Set down, exactly as they appear, the line containing "- Automatically install" and all subsequent lines through the end of the material below.
= = =
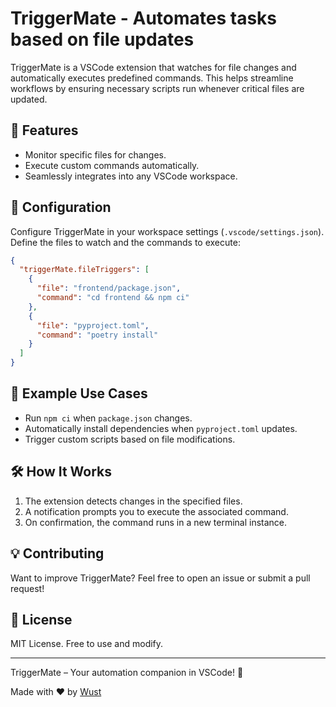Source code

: # TriggerMate - Automates tasks based on file updates

TriggerMate is a VSCode extension that watches for file changes and automatically executes predefined commands. This helps streamline workflows by ensuring necessary scripts run whenever critical files are updated.

## 🚀 Features

- Monitor specific files for changes.
- Execute custom commands automatically.
- Seamlessly integrates into any VSCode workspace.

## 🔧 Configuration

Configure TriggerMate in your workspace settings (`.vscode/settings.json`). Define the files to watch and the commands to execute:

```json
{
  "triggerMate.fileTriggers": [
    {
      "file": "frontend/package.json",
      "command": "cd frontend && npm ci"
    },
    {
      "file": "pyproject.toml",
      "command": "poetry install"
    }
  ]
}
```

## 🎯 Example Use Cases

- Run `npm ci` when `package.json` changes.
- Automatically install dependencies when `pyproject.toml` updates.
- Trigger custom scripts based on file modifications.

## 🛠️ How It Works

1. The extension detects changes in the specified files.
2. A notification prompts you to execute the associated command.
3. On confirmation, the command runs in a new terminal instance.

## 💡 Contributing

Want to improve TriggerMate? Feel free to open an issue or submit a pull request!

## 📜 License

MIT License. Free to use and modify.

---

TriggerMate – Your automation companion in VSCode! 🚀

Made with ❤️ by [Wust](https://wust.dev)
= = =
■ RESULT FOR THIS TASK
- Automatically install dependencies when `pyproject.toml` updates.
- Trigger custom scripts based on file modifications.

## 🛠️ How It Works

1. The extension detects changes in the specified files.
2. A notification prompts you to execute the associated command.
3. On confirmation, the command runs in a new terminal instance.

## 💡 Contributing

Want to improve TriggerMate? Feel free to open an issue or submit a pull request!

## 📜 License

MIT License. Free to use and modify.

---

TriggerMate – Your automation companion in VSCode! 🚀

Made with ❤️ by [Wust](https://wust.dev)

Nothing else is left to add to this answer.